• [Stored items from a collection]:
◇ ◇ ◇

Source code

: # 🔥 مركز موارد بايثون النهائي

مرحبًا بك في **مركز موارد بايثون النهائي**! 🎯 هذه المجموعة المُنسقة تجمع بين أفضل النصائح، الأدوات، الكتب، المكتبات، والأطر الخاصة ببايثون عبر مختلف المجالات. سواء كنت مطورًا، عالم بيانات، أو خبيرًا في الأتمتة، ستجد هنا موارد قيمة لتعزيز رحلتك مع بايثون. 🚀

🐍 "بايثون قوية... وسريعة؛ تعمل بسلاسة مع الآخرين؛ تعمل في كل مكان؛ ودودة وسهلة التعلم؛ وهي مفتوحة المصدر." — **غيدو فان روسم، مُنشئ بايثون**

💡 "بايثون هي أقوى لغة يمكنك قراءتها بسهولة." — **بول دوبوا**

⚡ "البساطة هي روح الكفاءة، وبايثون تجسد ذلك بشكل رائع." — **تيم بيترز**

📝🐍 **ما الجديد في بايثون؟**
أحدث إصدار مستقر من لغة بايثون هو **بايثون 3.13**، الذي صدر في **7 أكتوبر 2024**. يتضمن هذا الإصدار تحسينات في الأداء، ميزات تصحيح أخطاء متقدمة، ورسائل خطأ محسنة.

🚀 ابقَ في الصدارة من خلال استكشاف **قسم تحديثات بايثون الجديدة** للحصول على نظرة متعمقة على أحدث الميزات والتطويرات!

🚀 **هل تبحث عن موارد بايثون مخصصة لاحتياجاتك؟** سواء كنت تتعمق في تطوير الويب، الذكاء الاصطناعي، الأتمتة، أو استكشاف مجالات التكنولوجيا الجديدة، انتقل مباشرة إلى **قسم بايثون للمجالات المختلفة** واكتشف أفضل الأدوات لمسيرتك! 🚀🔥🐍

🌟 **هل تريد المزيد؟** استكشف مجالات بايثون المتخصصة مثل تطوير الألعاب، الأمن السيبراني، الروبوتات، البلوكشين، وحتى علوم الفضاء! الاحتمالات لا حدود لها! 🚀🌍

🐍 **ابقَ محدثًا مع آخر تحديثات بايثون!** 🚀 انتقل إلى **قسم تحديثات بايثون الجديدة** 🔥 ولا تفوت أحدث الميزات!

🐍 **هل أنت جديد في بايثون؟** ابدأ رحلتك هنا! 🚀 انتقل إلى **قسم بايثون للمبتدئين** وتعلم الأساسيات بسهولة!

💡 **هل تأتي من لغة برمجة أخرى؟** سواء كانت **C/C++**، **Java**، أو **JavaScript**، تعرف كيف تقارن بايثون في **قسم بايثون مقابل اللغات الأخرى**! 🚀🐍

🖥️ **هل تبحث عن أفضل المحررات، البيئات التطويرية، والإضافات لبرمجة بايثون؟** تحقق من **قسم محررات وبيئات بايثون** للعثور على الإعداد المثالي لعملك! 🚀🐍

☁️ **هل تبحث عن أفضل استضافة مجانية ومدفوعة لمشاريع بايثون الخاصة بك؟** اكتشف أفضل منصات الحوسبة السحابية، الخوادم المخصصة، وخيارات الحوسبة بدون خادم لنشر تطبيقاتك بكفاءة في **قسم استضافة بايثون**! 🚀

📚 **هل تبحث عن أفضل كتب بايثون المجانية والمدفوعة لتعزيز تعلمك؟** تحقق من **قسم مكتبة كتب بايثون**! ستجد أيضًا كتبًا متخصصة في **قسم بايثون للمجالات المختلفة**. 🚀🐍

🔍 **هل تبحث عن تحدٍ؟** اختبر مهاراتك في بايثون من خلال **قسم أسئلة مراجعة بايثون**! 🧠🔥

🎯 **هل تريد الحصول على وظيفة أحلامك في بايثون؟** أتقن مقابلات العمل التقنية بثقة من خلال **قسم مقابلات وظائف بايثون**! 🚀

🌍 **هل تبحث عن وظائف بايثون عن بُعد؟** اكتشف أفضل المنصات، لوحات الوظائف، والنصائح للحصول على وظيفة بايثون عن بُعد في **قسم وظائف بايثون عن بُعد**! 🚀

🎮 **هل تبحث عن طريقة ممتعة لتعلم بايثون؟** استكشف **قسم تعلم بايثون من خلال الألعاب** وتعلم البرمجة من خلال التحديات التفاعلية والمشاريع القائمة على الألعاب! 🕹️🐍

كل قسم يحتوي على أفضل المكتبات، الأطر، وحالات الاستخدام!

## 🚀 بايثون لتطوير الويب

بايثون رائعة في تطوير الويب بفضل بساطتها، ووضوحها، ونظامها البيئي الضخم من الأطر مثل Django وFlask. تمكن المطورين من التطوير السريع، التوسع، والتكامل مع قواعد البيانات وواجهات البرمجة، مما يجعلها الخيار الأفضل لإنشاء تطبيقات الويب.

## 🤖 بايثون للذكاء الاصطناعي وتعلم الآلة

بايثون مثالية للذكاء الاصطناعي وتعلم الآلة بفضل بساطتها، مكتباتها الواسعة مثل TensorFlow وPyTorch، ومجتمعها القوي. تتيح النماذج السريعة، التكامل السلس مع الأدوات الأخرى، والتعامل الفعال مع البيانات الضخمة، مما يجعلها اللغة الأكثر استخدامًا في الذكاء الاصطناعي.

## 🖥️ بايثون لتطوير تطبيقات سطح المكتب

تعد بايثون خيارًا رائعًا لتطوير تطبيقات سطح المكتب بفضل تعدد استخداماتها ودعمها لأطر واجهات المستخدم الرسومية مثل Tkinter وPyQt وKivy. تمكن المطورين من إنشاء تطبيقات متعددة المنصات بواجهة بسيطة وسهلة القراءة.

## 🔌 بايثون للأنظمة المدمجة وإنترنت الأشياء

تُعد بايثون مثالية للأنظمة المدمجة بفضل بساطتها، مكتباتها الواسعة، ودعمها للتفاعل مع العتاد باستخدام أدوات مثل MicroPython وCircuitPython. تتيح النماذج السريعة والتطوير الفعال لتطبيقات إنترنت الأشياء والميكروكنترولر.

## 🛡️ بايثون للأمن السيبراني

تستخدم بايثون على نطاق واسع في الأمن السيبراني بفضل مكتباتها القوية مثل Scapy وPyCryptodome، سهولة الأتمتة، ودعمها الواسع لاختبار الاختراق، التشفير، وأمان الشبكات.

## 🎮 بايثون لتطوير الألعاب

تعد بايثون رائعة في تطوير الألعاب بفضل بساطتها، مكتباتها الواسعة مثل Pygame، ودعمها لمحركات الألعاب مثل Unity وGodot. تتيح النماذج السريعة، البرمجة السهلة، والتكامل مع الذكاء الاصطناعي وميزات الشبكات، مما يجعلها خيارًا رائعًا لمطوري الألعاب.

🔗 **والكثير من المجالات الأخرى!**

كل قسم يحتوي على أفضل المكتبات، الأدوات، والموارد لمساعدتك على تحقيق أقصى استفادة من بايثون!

◇ ◇ ◇

Pull every line with the word "المختلفة" from the data.

🚀 **هل تبحث عن موارد بايثون مخصصة لاحتياجاتك؟** سواء كنت تتعمق في تطوير الويب، الذكاء الاصطناعي، الأتمتة، أو استكشاف مجالات التكنولوجيا الجديدة، انتقل مباشرة إلى **قسم بايثون للمجالات المختلفة** واكتشف أفضل الأدوات لمسيرتك! 🚀🔥🐍
📚 **هل تبحث عن أفضل كتب بايثون المجانية والمدفوعة لتعزيز تعلمك؟** تحقق من **قسم مكتبة كتب بايثون**! ستجد أيضًا كتبًا متخصصة في **قسم بايثون للمجالات المختلفة**. 🚀🐍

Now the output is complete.